El dolor que vive hoy la familia de Miguel Uribe Turbay bajo el ojo público es el mismo dolor que viven en el anonimato las 117 familias —según Indepaz— de los líderes sociales asesinados en lo que va de este año y el mismo que padecen las familias de policías y militares asesinados. En el dolor humano, en el quiebre de unas vidas que no serán las mismas, hay una coincidencia vital, aunque las circunstancias sean todas muy distintas. Algunos han catalogado a los muertos como buenos o malos y a las víctimas las satanizan desde las orillas opuestas. Entender que en el momento del duelo todos sufren, es conectar con la empatía y con la capacidad de ver a los otros como iguales y poder ser solidarios con su duelo sin importar cómo se vive.

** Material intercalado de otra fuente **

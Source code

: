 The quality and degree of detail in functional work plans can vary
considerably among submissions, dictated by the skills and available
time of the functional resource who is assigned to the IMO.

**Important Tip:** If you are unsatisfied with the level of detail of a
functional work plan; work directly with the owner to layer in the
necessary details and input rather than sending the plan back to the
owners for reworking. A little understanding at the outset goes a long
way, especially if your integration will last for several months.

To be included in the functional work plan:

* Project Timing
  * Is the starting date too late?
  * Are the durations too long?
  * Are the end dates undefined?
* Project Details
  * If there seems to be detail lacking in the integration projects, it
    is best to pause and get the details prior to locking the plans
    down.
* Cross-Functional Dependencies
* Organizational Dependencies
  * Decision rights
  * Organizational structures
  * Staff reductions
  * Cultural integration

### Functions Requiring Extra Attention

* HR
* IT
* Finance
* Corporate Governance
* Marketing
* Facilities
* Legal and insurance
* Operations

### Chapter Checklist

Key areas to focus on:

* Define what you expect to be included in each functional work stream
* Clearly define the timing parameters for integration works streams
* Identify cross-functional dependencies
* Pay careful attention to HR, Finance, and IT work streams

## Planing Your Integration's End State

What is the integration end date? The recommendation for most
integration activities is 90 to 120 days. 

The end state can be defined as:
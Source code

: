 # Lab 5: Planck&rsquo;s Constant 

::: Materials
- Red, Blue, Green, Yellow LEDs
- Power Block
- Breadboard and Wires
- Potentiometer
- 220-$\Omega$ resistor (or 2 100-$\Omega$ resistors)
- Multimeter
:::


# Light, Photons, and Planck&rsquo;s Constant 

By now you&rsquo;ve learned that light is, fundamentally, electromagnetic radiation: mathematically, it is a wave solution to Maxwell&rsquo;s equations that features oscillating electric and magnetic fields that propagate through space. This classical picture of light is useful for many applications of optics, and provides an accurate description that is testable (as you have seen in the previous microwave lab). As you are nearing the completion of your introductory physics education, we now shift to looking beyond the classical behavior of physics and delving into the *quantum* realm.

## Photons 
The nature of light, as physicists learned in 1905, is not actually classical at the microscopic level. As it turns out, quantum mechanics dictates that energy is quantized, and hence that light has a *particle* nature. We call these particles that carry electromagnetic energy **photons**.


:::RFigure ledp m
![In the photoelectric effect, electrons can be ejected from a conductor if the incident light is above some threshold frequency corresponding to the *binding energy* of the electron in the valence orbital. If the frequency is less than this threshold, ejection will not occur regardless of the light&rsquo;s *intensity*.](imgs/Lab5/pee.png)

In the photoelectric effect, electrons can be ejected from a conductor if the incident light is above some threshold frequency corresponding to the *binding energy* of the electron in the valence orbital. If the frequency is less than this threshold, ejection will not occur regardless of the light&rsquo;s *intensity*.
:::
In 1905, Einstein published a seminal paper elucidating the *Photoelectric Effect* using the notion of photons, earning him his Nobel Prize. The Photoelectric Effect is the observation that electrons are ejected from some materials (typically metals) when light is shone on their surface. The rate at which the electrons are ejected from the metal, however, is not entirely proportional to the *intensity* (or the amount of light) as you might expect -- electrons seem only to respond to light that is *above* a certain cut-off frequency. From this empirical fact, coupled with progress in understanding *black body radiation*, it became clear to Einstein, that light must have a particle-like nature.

María Claudia habló de las emociones cruzadas y dijo que en familia tomaron una decisión clave: vivir el dolor y entender que Miguel está muerto, pero ella y sus hijos están vivos y por amor a él seguirán adelante. Lo fácil, dijo ella, sería llorar todo el tiempo, pero decidió no hacerlo. Habló de la culpa, de las muchas preguntas sobre “lo que hubiera pasado si…”. Es una sensación frecuente entre los sobrevivientes que se llenan de culpas y dudas sobre cómo se hubiera podido cambiar ese destino fatal, si hubieran podido hacer algo para evitar la muerte.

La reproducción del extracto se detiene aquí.